Extracted records
──────────────────────────────

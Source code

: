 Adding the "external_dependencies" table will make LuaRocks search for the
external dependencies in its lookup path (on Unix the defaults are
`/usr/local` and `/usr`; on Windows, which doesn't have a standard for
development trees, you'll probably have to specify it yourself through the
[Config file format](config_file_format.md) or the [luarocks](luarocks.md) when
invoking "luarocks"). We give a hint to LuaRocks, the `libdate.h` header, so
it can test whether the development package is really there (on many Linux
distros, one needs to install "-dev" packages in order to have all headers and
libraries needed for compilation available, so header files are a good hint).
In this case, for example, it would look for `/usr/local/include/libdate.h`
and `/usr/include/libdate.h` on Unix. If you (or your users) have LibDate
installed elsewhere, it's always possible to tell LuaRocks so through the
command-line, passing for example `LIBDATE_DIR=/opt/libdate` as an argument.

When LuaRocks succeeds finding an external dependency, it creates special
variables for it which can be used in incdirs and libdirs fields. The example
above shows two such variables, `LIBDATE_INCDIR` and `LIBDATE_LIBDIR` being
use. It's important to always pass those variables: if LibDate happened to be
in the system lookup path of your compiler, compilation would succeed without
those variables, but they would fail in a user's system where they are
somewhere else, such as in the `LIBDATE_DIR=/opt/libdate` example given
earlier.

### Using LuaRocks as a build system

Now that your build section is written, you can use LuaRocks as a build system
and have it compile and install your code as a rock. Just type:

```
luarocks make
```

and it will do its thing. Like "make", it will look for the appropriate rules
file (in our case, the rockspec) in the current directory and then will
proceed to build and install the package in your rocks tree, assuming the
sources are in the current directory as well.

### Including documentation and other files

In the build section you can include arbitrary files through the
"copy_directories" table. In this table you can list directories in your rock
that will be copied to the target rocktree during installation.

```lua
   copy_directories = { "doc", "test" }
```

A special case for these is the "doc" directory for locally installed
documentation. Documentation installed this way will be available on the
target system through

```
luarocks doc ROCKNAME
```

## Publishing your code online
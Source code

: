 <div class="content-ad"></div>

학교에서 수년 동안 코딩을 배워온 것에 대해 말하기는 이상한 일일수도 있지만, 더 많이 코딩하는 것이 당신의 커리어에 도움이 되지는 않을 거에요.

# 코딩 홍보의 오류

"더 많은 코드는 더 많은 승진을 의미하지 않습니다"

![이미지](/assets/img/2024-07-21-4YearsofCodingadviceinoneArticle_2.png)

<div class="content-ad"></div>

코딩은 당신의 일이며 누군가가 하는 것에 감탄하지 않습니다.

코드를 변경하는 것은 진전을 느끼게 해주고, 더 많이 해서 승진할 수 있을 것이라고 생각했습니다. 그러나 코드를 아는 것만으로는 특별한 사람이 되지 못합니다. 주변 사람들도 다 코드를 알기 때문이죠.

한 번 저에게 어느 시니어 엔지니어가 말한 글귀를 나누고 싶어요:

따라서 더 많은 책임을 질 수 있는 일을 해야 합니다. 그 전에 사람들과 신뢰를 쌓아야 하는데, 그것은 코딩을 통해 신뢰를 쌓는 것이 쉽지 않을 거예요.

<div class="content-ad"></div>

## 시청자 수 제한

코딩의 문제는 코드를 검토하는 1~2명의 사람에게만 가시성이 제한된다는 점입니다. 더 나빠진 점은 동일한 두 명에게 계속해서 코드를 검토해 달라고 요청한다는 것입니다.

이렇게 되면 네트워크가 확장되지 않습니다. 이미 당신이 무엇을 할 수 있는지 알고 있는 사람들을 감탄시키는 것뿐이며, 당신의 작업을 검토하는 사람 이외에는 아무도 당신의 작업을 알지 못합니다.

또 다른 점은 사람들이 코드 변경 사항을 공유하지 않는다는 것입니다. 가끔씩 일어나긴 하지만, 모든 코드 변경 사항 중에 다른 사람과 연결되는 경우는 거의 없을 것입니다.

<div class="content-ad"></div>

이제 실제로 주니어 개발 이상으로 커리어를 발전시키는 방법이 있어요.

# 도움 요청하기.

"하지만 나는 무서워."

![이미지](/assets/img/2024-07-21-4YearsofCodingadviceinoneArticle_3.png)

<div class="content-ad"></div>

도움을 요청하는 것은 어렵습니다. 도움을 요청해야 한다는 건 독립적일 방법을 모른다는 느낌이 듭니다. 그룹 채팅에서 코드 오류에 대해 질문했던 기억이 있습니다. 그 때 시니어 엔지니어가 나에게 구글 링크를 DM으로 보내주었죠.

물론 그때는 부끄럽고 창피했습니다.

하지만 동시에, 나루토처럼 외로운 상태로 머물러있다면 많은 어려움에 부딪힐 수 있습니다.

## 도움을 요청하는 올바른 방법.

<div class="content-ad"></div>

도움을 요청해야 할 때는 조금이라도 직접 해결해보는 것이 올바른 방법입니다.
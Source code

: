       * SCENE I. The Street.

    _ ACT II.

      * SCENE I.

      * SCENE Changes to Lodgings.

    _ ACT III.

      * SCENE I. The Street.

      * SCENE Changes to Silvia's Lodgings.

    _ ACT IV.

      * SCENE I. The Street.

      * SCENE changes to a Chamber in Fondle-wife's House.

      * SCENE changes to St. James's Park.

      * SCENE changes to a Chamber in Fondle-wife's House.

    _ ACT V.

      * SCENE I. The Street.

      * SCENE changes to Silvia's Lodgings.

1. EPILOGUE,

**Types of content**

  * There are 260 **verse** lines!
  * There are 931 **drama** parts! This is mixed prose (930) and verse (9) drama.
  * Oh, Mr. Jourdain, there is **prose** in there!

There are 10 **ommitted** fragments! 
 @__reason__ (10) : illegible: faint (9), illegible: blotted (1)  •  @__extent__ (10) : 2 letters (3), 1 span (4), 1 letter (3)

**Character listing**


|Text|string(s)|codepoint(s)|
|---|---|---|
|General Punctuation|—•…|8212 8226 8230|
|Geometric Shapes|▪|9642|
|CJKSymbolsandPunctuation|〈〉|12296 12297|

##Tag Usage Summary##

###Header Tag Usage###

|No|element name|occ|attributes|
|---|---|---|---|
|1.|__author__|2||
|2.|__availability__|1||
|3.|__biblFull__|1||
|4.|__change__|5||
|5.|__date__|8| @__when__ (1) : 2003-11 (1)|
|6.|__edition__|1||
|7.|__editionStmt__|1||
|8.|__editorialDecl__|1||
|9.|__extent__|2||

──────────────────────────────

TASK TO CARRY OUT
Repeat the data verbatim, line after line, leaving nothing out.

PROBLEM SOLUTION
Source code

: Adding the "external_dependencies" table will make LuaRocks search for the
external dependencies in its lookup path (on Unix the defaults are
`/usr/local` and `/usr`; on Windows, which doesn't have a standard for
development trees, you'll probably have to specify it yourself through the
[Config file format](config_file_format.md) or the [luarocks](luarocks.md) when
invoking "luarocks"). We give a hint to LuaRocks, the `libdate.h` header, so
it can test whether the development package is really there (on many Linux
distros, one needs to install "-dev" packages in order to have all headers and
libraries needed for compilation available, so header files are a good hint).
In this case, for example, it would look for `/usr/local/include/libdate.h`
and `/usr/include/libdate.h` on Unix. If you (or your users) have LibDate
installed elsewhere, it's always possible to tell LuaRocks so through the
command-line, passing for example `LIBDATE_DIR=/opt/libdate` as an argument.

When LuaRocks succeeds finding an external dependency, it creates special
variables for it which can be used in incdirs and libdirs fields. The example
above shows two such variables, `LIBDATE_INCDIR` and `LIBDATE_LIBDIR` being
use. It's important to always pass those variables: if LibDate happened to be
in the system lookup path of your compiler, compilation would succeed without
those variables, but they would fail in a user's system where they are
somewhere else, such as in the `LIBDATE_DIR=/opt/libdate` example given
earlier.

### Using LuaRocks as a build system

Now that your build section is written, you can use LuaRocks as a build system
and have it compile and install your code as a rock. Just type:

```
luarocks make
```

and it will do its thing. Like "make", it will look for the appropriate rules
file (in our case, the rockspec) in the current directory and then will
proceed to build and install the package in your rocks tree, assuming the
sources are in the current directory as well.

### Including documentation and other files

In the build section you can include arbitrary files through the
"copy_directories" table. In this table you can list directories in your rock
that will be copied to the target rocktree during installation.

```lua
   copy_directories = { "doc", "test" }
```

A special case for these is the "doc" directory for locally installed
documentation. Documentation installed this way will be available on the
target system through

```
luarocks doc ROCKNAME
```

## Publishing your code online
Source code

: <div class="content-ad"></div>

학교에서 수년 동안 코딩을 배워온 것에 대해 말하기는 이상한 일일수도 있지만, 더 많이 코딩하는 것이 당신의 커리어에 도움이 되지는 않을 거에요.

# 코딩 홍보의 오류

"더 많은 코드는 더 많은 승진을 의미하지 않습니다"

![이미지](/assets/img/2024-07-21-4YearsofCodingadviceinoneArticle_2.png)

<div class="content-ad"></div>

코딩은 당신의 일이며 누군가가 하는 것에 감탄하지 않습니다.

코드를 변경하는 것은 진전을 느끼게 해주고, 더 많이 해서 승진할 수 있을 것이라고 생각했습니다. 그러나 코드를 아는 것만으로는 특별한 사람이 되지 못합니다. 주변 사람들도 다 코드를 알기 때문이죠.

한 번 저에게 어느 시니어 엔지니어가 말한 글귀를 나누고 싶어요:

따라서 더 많은 책임을 질 수 있는 일을 해야 합니다. 그 전에 사람들과 신뢰를 쌓아야 하는데, 그것은 코딩을 통해 신뢰를 쌓는 것이 쉽지 않을 거예요.

<div class="content-ad"></div>

## 시청자 수 제한

코딩의 문제는 코드를 검토하는 1~2명의 사람에게만 가시성이 제한된다는 점입니다. 더 나빠진 점은 동일한 두 명에게 계속해서 코드를 검토해 달라고 요청한다는 것입니다.

이렇게 되면 네트워크가 확장되지 않습니다. 이미 당신이 무엇을 할 수 있는지 알고 있는 사람들을 감탄시키는 것뿐이며, 당신의 작업을 검토하는 사람 이외에는 아무도 당신의 작업을 알지 못합니다.

또 다른 점은 사람들이 코드 변경 사항을 공유하지 않는다는 것입니다. 가끔씩 일어나긴 하지만, 모든 코드 변경 사항 중에 다른 사람과 연결되는 경우는 거의 없을 것입니다.

<div class="content-ad"></div>

이제 실제로 주니어 개발 이상으로 커리어를 발전시키는 방법이 있어요.

# 도움 요청하기.

"하지만 나는 무서워."

![이미지](/assets/img/2024-07-21-4YearsofCodingadviceinoneArticle_3.png)

<div class="content-ad"></div>

도움을 요청하는 것은 어렵습니다. 도움을 요청해야 한다는 건 독립적일 방법을 모른다는 느낌이 듭니다. 그룹 채팅에서 코드 오류에 대해 질문했던 기억이 있습니다. 그 때 시니어 엔지니어가 나에게 구글 링크를 DM으로 보내주었죠.

물론 그때는 부끄럽고 창피했습니다.

하지만 동시에, 나루토처럼 외로운 상태로 머물러있다면 많은 어려움에 부딪힐 수 있습니다.

## 도움을 요청하는 올바른 방법.

<div class="content-ad"></div>

도움을 요청해야 할 때는 조금이라도 직접 해결해보는 것이 올바른 방법입니다.
Source code

:       * SCENE I. The Street.

    _ ACT II.

      * SCENE I.

      * SCENE Changes to Lodgings.

    _ ACT III.

      * SCENE I. The Street.

      * SCENE Changes to Silvia's Lodgings.

    _ ACT IV.

      * SCENE I. The Street.

      * SCENE changes to a Chamber in Fondle-wife's House.

      * SCENE changes to St. James's Park.

      * SCENE changes to a Chamber in Fondle-wife's House.

    _ ACT V.

      * SCENE I. The Street.

      * SCENE changes to Silvia's Lodgings.

1. EPILOGUE,

**Types of content**

  * There are 260 **verse** lines!
  * There are 931 **drama** parts! This is mixed prose (930) and verse (9) drama.
  * Oh, Mr. Jourdain, there is **prose** in there!

There are 10 **ommitted** fragments! 
 @__reason__ (10) : illegible: faint (9), illegible: blotted (1)  •  @__extent__ (10) : 2 letters (3), 1 span (4), 1 letter (3)

**Character listing**


|Text|string(s)|codepoint(s)|
|---|---|---|
|General Punctuation|—•…|8212 8226 8230|
|Geometric Shapes|▪|9642|
|CJKSymbolsandPunctuation|〈〉|12296 12297|

##Tag Usage Summary##

###Header Tag Usage###

|No|element name|occ|attributes|
|---|---|---|---|
|1.|__author__|2||
|2.|__availability__|1||
|3.|__biblFull__|1||
|4.|__change__|5||
|5.|__date__|8| @__when__ (1) : 2003-11 (1)|
|6.|__edition__|1||
|7.|__editionStmt__|1||
|8.|__editorialDecl__|1||
|9.|__extent__|2||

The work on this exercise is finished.